Fixing Gluster’s git history…

Amar Tumballi
4 min readSep 6, 2019

--

When I say fixing the ‘history’ of GlusterFS, it may seem very surprising for many people, because many wouldn’t know that there is something before current code. Instead of giving one line answer, let me write multiple paragraphs :-)

If you are in a hurry, then all you need to know is, there were some ~2240 commits which were present in Gluster, before the current repository started. Now, for those who have time to go through the timeline of how we lost this history, below write up throws some light. It is also important because most of the code which came in then remains same even now. So, to check whom to blame, we surely need this history :-)

Also, it is not always easy to document every decision, every change done in code as part of documentation. A proper commit history provides all those information and would be a good thing to have for all new developers of the project.

History: 2006–2008

When we started Gluster in 2006, the code was hosted in nongnu savannah, in tla archive. The ‘initial’ commit was from our Founder/CTO AB. None of us were great at planning an enterprise level repo management policies. When we started, everyone had commit access. Since we were a startup we wanted to be quick in prototyping and building the features.

It took us almost 2 years to realise that we needed commit access control, and have review system in place. The events that led us to this realisation seem funny now, but being on the receiving end it didn’t seem funny then. I was embarrassed in front of a prospective customer. Ask me offline about what was the funny thing here :-)

We also didn’t have any release branch practice, and most of the 1.x series releases of glusterfs were done from a commit on master branch.
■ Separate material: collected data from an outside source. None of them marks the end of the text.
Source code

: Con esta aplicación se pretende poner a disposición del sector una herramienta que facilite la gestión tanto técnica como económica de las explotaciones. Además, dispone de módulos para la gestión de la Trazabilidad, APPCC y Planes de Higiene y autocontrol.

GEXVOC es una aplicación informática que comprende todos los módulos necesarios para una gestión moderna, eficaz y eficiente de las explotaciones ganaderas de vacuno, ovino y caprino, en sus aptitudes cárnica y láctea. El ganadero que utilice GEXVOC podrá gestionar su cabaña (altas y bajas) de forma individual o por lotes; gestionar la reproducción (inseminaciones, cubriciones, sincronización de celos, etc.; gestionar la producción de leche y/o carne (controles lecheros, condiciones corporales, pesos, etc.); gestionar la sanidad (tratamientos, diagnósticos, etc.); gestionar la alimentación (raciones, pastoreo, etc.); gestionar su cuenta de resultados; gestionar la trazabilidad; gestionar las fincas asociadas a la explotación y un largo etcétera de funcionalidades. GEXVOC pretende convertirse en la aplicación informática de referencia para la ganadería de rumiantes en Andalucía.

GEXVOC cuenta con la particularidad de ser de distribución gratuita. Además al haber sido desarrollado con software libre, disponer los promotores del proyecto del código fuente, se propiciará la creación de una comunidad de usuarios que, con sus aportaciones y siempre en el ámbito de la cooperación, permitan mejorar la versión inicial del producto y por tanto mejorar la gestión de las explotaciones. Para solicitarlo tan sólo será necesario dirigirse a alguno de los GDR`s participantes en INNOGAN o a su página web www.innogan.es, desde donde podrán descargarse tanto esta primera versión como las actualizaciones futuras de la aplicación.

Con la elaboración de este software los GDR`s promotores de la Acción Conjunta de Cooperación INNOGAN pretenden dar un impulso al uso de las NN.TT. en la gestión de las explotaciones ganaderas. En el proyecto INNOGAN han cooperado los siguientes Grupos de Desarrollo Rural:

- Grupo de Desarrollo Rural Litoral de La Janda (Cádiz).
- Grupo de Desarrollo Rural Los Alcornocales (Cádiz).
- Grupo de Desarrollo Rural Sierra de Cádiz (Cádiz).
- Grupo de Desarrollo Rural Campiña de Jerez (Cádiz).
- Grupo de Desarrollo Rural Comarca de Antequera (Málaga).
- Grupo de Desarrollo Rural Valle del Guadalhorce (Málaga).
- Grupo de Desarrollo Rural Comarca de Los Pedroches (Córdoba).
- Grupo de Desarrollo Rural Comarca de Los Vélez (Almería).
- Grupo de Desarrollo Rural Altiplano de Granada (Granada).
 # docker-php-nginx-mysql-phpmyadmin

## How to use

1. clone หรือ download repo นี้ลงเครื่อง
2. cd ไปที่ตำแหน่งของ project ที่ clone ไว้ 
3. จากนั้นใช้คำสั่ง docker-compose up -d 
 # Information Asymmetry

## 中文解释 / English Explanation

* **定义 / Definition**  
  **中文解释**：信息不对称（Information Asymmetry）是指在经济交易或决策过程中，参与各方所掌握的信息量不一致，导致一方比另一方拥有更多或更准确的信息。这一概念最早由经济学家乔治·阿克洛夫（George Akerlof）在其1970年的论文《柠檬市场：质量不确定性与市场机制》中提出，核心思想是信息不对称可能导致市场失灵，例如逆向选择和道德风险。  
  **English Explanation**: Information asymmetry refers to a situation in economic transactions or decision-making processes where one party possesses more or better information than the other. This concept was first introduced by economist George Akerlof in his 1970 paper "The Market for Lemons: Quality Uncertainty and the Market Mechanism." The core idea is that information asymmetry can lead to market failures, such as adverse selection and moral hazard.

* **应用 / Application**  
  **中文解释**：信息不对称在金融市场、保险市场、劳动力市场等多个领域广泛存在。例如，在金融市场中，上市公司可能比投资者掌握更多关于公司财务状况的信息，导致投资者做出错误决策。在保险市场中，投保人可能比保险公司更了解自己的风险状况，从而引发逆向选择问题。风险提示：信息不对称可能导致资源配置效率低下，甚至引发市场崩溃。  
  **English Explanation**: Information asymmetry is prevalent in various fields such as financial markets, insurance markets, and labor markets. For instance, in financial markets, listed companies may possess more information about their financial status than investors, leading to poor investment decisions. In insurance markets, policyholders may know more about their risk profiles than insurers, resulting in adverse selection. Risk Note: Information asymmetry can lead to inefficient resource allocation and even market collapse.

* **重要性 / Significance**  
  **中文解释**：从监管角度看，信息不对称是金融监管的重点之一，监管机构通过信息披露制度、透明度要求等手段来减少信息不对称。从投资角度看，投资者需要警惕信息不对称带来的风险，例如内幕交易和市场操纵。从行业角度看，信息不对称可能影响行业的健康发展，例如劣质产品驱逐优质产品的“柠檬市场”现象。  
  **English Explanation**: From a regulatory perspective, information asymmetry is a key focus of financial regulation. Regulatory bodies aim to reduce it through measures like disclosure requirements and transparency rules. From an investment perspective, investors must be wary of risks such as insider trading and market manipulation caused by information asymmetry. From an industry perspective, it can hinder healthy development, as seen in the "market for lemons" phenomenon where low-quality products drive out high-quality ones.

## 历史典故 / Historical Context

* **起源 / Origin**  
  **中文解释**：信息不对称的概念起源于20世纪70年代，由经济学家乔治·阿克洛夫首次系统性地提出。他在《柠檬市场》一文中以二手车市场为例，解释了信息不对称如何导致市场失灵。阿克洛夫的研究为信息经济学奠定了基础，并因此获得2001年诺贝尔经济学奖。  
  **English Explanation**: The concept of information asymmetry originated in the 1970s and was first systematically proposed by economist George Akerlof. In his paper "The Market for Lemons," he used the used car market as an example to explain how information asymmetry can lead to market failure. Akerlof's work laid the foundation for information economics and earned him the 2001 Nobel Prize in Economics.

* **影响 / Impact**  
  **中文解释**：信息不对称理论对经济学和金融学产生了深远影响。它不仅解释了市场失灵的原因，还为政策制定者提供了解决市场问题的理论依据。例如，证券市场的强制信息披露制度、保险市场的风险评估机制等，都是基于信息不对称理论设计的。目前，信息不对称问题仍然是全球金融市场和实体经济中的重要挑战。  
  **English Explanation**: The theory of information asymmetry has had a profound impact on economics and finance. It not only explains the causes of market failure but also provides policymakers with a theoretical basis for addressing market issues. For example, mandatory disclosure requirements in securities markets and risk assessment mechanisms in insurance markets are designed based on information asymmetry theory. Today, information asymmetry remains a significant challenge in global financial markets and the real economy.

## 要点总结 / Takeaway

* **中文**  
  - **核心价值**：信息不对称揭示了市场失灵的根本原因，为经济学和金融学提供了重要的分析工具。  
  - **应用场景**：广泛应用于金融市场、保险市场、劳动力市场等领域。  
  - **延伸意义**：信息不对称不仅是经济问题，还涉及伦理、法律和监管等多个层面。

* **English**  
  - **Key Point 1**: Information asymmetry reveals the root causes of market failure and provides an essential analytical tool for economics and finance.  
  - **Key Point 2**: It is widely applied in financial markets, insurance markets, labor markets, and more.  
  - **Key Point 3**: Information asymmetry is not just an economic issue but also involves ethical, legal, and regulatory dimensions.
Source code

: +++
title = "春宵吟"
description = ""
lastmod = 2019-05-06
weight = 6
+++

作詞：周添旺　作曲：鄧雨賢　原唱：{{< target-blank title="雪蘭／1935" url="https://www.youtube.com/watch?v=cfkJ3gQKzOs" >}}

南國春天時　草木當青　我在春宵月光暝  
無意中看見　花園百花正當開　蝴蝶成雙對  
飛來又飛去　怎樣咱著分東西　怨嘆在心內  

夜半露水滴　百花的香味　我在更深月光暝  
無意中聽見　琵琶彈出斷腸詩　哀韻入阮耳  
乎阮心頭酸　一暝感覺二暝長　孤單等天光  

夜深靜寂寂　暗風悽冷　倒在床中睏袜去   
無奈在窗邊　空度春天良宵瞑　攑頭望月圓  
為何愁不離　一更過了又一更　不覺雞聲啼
To handle some of the performance issues of TLA, we did create multiple branches by copying over the code.

History : 2008-2009

This was the year Gluster started growing, specially with number of engineers in the team. We needed something better for our development. git project was proving to be great. Specially, we could have a better control on review, as we could apply patches from mutt clients, and test. At this time, we didn’t have really good tool to fix our history from tla to git, and we wanted to quickly move to git. All we did was to copy over the files from previous version to git, and start fresh.

Ref: Check this git commit.

We quickly forgot about it, as git was working great for us, we moved from email based review system to Gerrit based system, and suddenly our development process looked professional.

Thanks to Csaba, who created a git repo with TLA archive sometime later, which is accessible @ https://github.com/gluster/historic.

History: 2017

This is when I rejoined Gluster Team after a gap of 40 months (Gap was 2013–2017). I realised that many developers used to do git blame multiple times to track a change if they didn’t understand something in libglusterfs. As most of the core infra was done before 2009, ie, moving to git, people didn’t have an easy way to check history. I checked if we can fix git history by rebasing all new developments on top of historic repo, but it was not easy. There were 10k+ commits, which caused many merge conflicts, and I felt it was not worth the effort, as not many people were bothered about history, after all.

Present

Some things were bothering me.

Stats of any open-source projects were directly taken by what github provides

It was not AB, who started project as per gluster/glusterfs.

Most of the documentation about some features, why we did something were part of commit messages, and they were lost too.

The sad part was about 1st point, which made project just 10 years old, instead of 13 years. Also, Avati’s contributions were just 625 commits if one looked @ current repo, where as, his true contributions are surely above 1300+. About AB’s contribution, there are many other places, it could be verified.

Now that I have some free time, I thought of correcting this history. The outcome ? Check this repo — https://github.com/amarts/glusterfs

Now the first commit on the repo is AB’s and project’s activities start from 2006. Good part is, if someone wants to check why we introduced something in the libglusterfs part of code, you would be able to read about it from git history itself now, instead being clueless.

As of September 6th, 2019, there is just 1 commit which is different between gluster/glusterfs and amarts/glusterfs, which was done to add a .travis.yml to repo :-)

Plan is, I will try to maintain this repo up-to-date with gluster/glusterfs (or persuade gluster community to change the repo).

NOTE: Sad part is, the overall contribution list doesn’t capture the people whose email IDs are not registered on github. For example, the contributions of Basavanagowda Kanur, Raghavendra G, Krishna Srinivas, Vikas Gorur and Harshavardhana are not completely captured in this (and for that matter, in gluster/historic repo too).

--

--